> **Data to use**
BEGIN
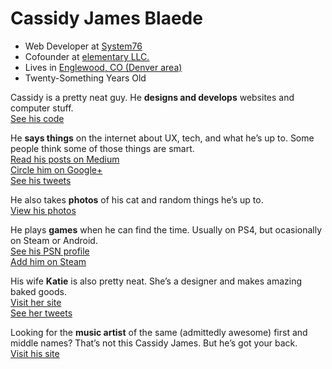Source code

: # Cassidy James Blaede

<ul class="fa-ul">
    <li><i class="fa-li fa fa-briefcase"></i>Web Developer at <a href="https://system76.com/">System76</a></li>
    <li><i class="fa-li fa fa-heart"></i>Cofounder at <a href="https://elementary.io/">elementary LLC.</a></li>
    <li><i class="fa-li fa fa-map-marker"></i>Lives in <a href="https://www.google.com/maps/place/Englewood,+CO/@39.6888341,-104.9838867,12z/data=!4m2!3m1!1s0x876c807a9da33fb7:0x6620ef5f5fcfffc5">Englewood, CO (Denver area)</a></li>
    <li><i class="fa-li fa fa-birthday-cake"></i><span id="age">Twenty-Something</span> Years Old</li>
</ul>
<p>Cassidy is a pretty neat guy. He <strong>designs and develops</strong> websites and computer stuff.
<br/><a href="https://github.com/cassidyjames" class="read-more github"><i class="fa fa-fw fa-github"></i>See his code</a>
</p>

<p>He <strong>says things</strong> on the internet about UX, tech, and what he&rsquo;s up to. Some people think some of those things are smart.
<br/><a href="https://medium.com/@cassidyjames" class="read-more medium"><i class="fa fa-fw fa-medium"></i>Read his posts on Medium</a>
<br/><a href="https://plus.google.com/+CassidyJames" class="read-more google-plus"><i class="fa fa-fw fa-google-plus"></i>Circle him on Google+</a>
<br/><a href="https://twitter.com/CassidyJames" class="read-more twitter"><i class="fa fa-fw fa-twitter"></i>See his tweets</a>
</p>

<p>He also takes <strong>photos</strong> of his cat and random things he&rsquo;s up to.
<br/><a href="https://instagram.com/cassidy.james.blaede" class="read-more instagram"><i class="fa fa-fw fa-instagram"></i>View his photos</a>
</p>

<p>He plays <strong>games</strong> when he can find the time. Usually on PS4, but ocasionally on Steam or Android.
<br/><a href="http://psnprofiles.com/blaede22" class="read-more psn"><i class="fa fa-fw fa-trophy"></i>See his PSN profile</a>
<br/><a href="http://steamcommunity.com/id/cassidyjames/" class="read-more steam"><i class="fa fa-fw fa-steam-square"></i>Add him on Steam</a>
</p>

<p>His wife <strong>Katie</strong> is also pretty neat. She&rsquo;s a designer and makes amazing baked goods.
<br/><a href="http://katiemkblaede.com" class="read-more"><i class="fa fa-fw fa-globe"></i>Visit her site</a>
<br/><a href="https://twitter.com/katiemkblaede" class="read-more twitter"><i class="fa fa-fw fa-twitter"></i>See her tweets</a>
</p>

<p>Looking for the <strong>music artist</strong> of the same (admittedly awesome) first and middle names? That&rsquo;s not this Cassidy James. But he&rsquo;s got your back.
<br/><a href="http://cvssidyjvmes.com/index.html" class="read-more"><i class="fa fa-fw fa-music"></i>Visit his site</a>
</p>
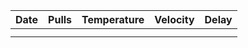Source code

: 
| Date | Pulls | Temperature | Velocity | Delay |
| ---- | ----- | ----------- | -------- | ----- |
|      |       |             |          |       |
|      |       |             |          |       |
END
Among the entries above, find every line holding "twitter" and copy it.

> **Written response**
<br/><a href="https://twitter.com/CassidyJames" class="read-more twitter"><i class="fa fa-fw fa-twitter"></i>See his tweets</a>
<br/><a href="https://twitter.com/katiemkblaede" class="read-more twitter"><i class="fa fa-fw fa-twitter"></i>See her tweets</a>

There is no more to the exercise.